Records for the exercise Start Marker

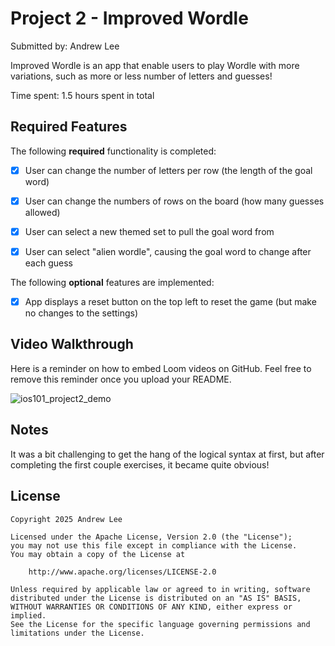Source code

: # Project 2 - Improved Wordle

Submitted by: Andrew Lee

Improved Wordle is an app that enable users to play Wordle with more variations, such as more or less number of letters and guesses!

Time spent: 1.5 hours spent in total

## Required Features

The following **required** functionality is completed:

- [X] User can change the number of letters per row (the length of the goal word)
- [X] User can change the numbers of rows on the board (how many guesses allowed)
- [X] User can select a new themed set to pull the goal word from
- [X] User can select "alien wordle", causing the goal word to change after each guess


The following **optional** features are implemented:

- [X] App displays a reset button on the top left to reset the game (but make no changes to the settings)


## Video Walkthrough

Here is a reminder on how to embed Loom videos on GitHub. Feel free to remove this reminder once you upload your README. 

![ios101_project2_demo](https://github.com/user-attachments/assets/b822d3e2-bcf8-418f-83ea-732396ab9aee)

## Notes

It was a bit challenging to get the hang of the logical syntax at first, but after completing the first couple exercises, it became quite obvious!

## License

    Copyright 2025 Andrew Lee

    Licensed under the Apache License, Version 2.0 (the "License");
    you may not use this file except in compliance with the License.
    You may obtain a copy of the License at

        http://www.apache.org/licenses/LICENSE-2.0

    Unless required by applicable law or agreed to in writing, software
    distributed under the License is distributed on an "AS IS" BASIS,
    WITHOUT WARRANTIES OR CONDITIONS OF ANY KIND, either express or implied.
    See the License for the specific language governing permissions and
    limitations under the License.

Records for the exercise End Marker

What to work on - Return the records above verbatim, leaving out images.

Answer box -
Source code

: # Project 2 - Improved Wordle

Submitted by: Andrew Lee

Improved Wordle is an app that enable users to play Wordle with more variations, such as more or less number of letters and guesses!

Time spent: 1.5 hours spent in total

## Required Features

The following **required** functionality is completed:

- [X] User can change the number of letters per row (the length of the goal word)
- [X] User can change the numbers of rows on the board (how many guesses allowed)
- [X] User can select a new themed set to pull the goal word from
- [X] User can select "alien wordle", causing the goal word to change after each guess


The following **optional** features are implemented:

- [X] App displays a reset button on the top left to reset the game (but make no changes to the settings)


## Video Walkthrough

Here is a reminder on how to embed Loom videos on GitHub. Feel free to remove this reminder once you upload your README. 

![ios101_project2_demo](https://github.com/user-attachments/assets/b822d3e2-bcf8-418f-83ea-732396ab9aee)

## Notes

It was a bit challenging to get the hang of the logical syntax at first, but after completing the first couple exercises, it became quite obvious!

## License

    Copyright 2025 Andrew Lee

    Licensed under the Apache License, Version 2.0 (the "License");
    you may not use this file except in compliance with the License.
    You may obtain a copy of the License at

        http://www.apache.org/licenses/LICENSE-2.0

    Unless required by applicable law or agreed to in writing, software
    distributed under the License is distributed on an "AS IS" BASIS,
    WITHOUT WARRANTIES OR CONDITIONS OF ANY KIND, either express or implied.
    See the License for the specific language governing permissions and
    limitations under the License.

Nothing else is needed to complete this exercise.